TRY IT: Transcribe all the lines below exactly. Omit the pictures.

INFORMATION SUPPLIED:
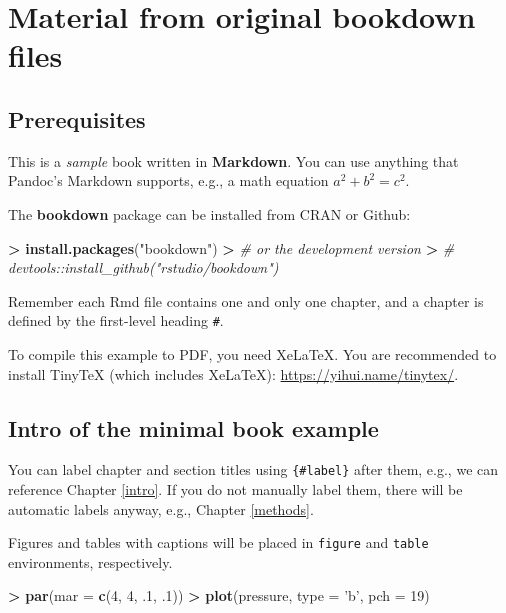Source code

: \documentclass[]{book}
\newenvironment{Shaded}{\begin{snugshade}}{\end{snugshade}}
\newcommand{\KeywordTok}[1]{\textcolor[rgb]{0.13,0.29,0.53}{\textbf{#1}}}
\newcommand{\DataTypeTok}[1]{\textcolor[rgb]{0.13,0.29,0.53}{#1}}
\newcommand{\DecValTok}[1]{\textcolor[rgb]{0.00,0.00,0.81}{#1}}
\newcommand{\StringTok}[1]{\textcolor[rgb]{0.31,0.60,0.02}{#1}}
\newcommand{\CommentTok}[1]{\textcolor[rgb]{0.56,0.35,0.01}{\textit{#1}}}
\newcommand{\OperatorTok}[1]{\textcolor[rgb]{0.81,0.36,0.00}{\textbf{#1}}}
\newcommand{\ErrorTok}[1]{\textcolor[rgb]{0.64,0.00,0.00}{\textbf{#1}}}
\newcommand{\NormalTok}[1]{#1}
\theoremstyle{definition}
\theoremstyle{definition}
\theoremstyle{definition}
\theoremstyle{remark}
\begin{document}
\section{Material from original bookdown
files}\label{material-from-original-bookdown-files}

\subsection{Prerequisites}\label{prerequisites}

This is a \emph{sample} book written in \textbf{Markdown}. You can use
anything that Pandoc's Markdown supports, e.g., a math equation
\(a^2 + b^2 = c^2\).

The \textbf{bookdown} package can be installed from CRAN or Github:

\begin{Shaded}
\begin{Highlighting}[]
\OperatorTok{>}\StringTok{ }\KeywordTok{install.packages}\NormalTok{(}\StringTok{"bookdown"}\NormalTok{)}
\OperatorTok{>}\StringTok{ }\CommentTok{# or the development version}
\ErrorTok{>}\StringTok{ }\CommentTok{# devtools::install_github("rstudio/bookdown")}
\end{Highlighting}
\end{Shaded}

Remember each Rmd file contains one and only one chapter, and a chapter
is defined by the first-level heading \texttt{\#}.

To compile this example to PDF, you need XeLaTeX. You are recommended to
install TinyTeX (which includes XeLaTeX):
\url{https://yihui.name/tinytex/}.

\subsection{Intro of the minimal book
example}\label{intro-of-the-minimal-book-example}

You can label chapter and section titles using \texttt{\{\#label\}}
after them, e.g., we can reference Chapter \ref{intro}. If you do not
manually label them, there will be automatic labels anyway, e.g.,
Chapter \ref{methods}.

Figures and tables with captions will be placed in \texttt{figure} and
\texttt{table} environments, respectively.

\begin{Shaded}
\begin{Highlighting}[]
\OperatorTok{>}\StringTok{ }\KeywordTok{par}\NormalTok{(}\DataTypeTok{mar =} \KeywordTok{c}\NormalTok{(}\DecValTok{4}\NormalTok{, }\DecValTok{4}\NormalTok{, .}\DecValTok{1}\NormalTok{, .}\DecValTok{1}\NormalTok{))}
\OperatorTok{>}\StringTok{ }\KeywordTok{plot}\NormalTok{(pressure, }\DataTypeTok{type =} \StringTok{'b'}\NormalTok{, }\DataTypeTok{pch =} \DecValTok{19}\NormalTok{)}
\end{Highlighting}
\end{Shaded}
\end{document}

SOLUTION TO THIS EXERCISE:
Source code

: \documentclass[]{book}
\newenvironment{Shaded}{\begin{snugshade}}{\end{snugshade}}
\newcommand{\KeywordTok}[1]{\textcolor[rgb]{0.13,0.29,0.53}{\textbf{#1}}}
\newcommand{\DataTypeTok}[1]{\textcolor[rgb]{0.13,0.29,0.53}{#1}}
\newcommand{\DecValTok}[1]{\textcolor[rgb]{0.00,0.00,0.81}{#1}}
\newcommand{\StringTok}[1]{\textcolor[rgb]{0.31,0.60,0.02}{#1}}
\newcommand{\CommentTok}[1]{\textcolor[rgb]{0.56,0.35,0.01}{\textit{#1}}}
\newcommand{\OperatorTok}[1]{\textcolor[rgb]{0.81,0.36,0.00}{\textbf{#1}}}
\newcommand{\ErrorTok}[1]{\textcolor[rgb]{0.64,0.00,0.00}{\textbf{#1}}}
\newcommand{\NormalTok}[1]{#1}
\theoremstyle{definition}
\theoremstyle{definition}
\theoremstyle{definition}
\theoremstyle{remark}
\begin{document}
\section{Material from original bookdown
files}\label{material-from-original-bookdown-files}

\subsection{Prerequisites}\label{prerequisites}

This is a \emph{sample} book written in \textbf{Markdown}. You can use
anything that Pandoc's Markdown supports, e.g., a math equation
\(a^2 + b^2 = c^2\).

The \textbf{bookdown} package can be installed from CRAN or Github:

\begin{Shaded}
\begin{Highlighting}[]
\OperatorTok{>}\StringTok{ }\KeywordTok{install.packages}\NormalTok{(}\StringTok{"bookdown"}\NormalTok{)}
\OperatorTok{>}\StringTok{ }\CommentTok{# or the development version}
\ErrorTok{>}\StringTok{ }\CommentTok{# devtools::install_github("rstudio/bookdown")}
\end{Highlighting}
\end{Shaded}

Remember each Rmd file contains one and only one chapter, and a chapter
is defined by the first-level heading \texttt{\#}.

To compile this example to PDF, you need XeLaTeX. You are recommended to
install TinyTeX (which includes XeLaTeX):
\url{https://yihui.name/tinytex/}.

\subsection{Intro of the minimal book
example}\label{intro-of-the-minimal-book-example}

You can label chapter and section titles using \texttt{\{\#label\}}
after them, e.g., we can reference Chapter \ref{intro}. If you do not
manually label them, there will be automatic labels anyway, e.g.,
Chapter \ref{methods}.

Figures and tables with captions will be placed in \texttt{figure} and
\texttt{table} environments, respectively.

\begin{Shaded}
\begin{Highlighting}[]
\OperatorTok{>}\StringTok{ }\KeywordTok{par}\NormalTok{(}\DataTypeTok{mar =} \KeywordTok{c}\NormalTok{(}\DecValTok{4}\NormalTok{, }\DecValTok{4}\NormalTok{, .}\DecValTok{1}\NormalTok{, .}\DecValTok{1}\NormalTok{))}
\OperatorTok{>}\StringTok{ }\KeywordTok{plot}\NormalTok{(pressure, }\DataTypeTok{type =} \StringTok{'b'}\NormalTok{, }\DataTypeTok{pch =} \DecValTok{19}\NormalTok{)}
\end{Highlighting}
\end{Shaded}
\end{document}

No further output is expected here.